WORK TO BE COMPLETED - Note how many lines of the material that follows include the string "want", and state only that number.

==== GIVEN INFORMATION

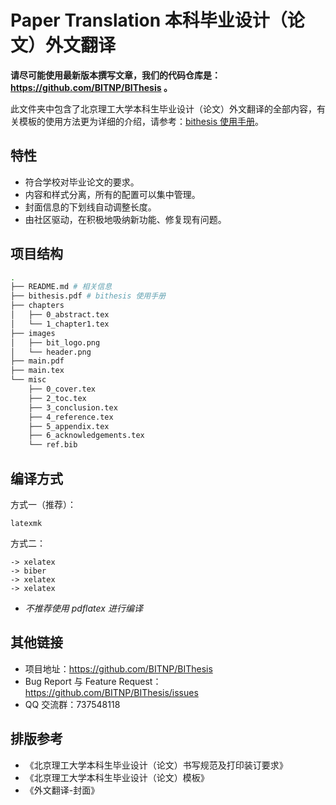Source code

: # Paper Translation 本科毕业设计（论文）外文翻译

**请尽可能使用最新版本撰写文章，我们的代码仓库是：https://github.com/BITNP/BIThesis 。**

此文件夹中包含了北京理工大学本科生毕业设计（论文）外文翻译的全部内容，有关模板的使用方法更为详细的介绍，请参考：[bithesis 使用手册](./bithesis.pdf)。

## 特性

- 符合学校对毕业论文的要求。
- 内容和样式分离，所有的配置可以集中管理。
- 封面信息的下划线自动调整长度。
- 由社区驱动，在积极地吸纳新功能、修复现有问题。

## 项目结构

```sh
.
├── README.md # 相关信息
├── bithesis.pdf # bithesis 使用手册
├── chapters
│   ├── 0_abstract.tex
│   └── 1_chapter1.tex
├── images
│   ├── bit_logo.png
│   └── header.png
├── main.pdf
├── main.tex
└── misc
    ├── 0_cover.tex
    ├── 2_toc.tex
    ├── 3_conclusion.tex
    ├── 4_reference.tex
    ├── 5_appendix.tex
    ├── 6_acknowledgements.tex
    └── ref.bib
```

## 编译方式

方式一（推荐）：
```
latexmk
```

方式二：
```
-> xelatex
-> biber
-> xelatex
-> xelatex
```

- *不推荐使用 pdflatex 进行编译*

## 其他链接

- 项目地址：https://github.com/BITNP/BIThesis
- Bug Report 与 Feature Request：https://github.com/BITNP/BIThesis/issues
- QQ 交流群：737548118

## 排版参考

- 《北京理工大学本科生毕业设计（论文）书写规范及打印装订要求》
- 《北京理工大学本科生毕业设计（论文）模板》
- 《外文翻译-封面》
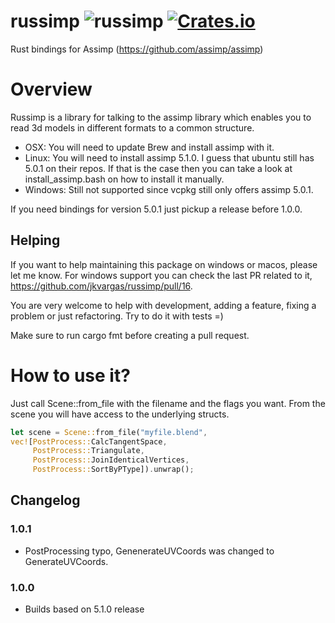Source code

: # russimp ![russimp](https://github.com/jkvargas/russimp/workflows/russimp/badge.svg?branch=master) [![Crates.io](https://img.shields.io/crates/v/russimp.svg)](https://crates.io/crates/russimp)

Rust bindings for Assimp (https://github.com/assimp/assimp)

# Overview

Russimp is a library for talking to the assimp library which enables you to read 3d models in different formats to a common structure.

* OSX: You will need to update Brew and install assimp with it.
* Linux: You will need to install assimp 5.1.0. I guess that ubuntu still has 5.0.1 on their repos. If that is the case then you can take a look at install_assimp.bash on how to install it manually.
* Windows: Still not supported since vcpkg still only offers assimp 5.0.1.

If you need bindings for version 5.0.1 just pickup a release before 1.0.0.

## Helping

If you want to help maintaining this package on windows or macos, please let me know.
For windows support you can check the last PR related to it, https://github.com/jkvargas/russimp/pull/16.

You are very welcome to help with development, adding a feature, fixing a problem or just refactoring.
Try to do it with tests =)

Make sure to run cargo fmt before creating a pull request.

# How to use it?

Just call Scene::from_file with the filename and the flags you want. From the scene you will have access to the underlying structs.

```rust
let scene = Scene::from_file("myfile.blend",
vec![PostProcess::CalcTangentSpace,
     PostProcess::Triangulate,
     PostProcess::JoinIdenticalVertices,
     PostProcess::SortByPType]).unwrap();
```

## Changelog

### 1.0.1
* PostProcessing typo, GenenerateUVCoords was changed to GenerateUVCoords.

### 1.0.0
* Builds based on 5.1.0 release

========

RESULT OF THIS EXERCISE - 2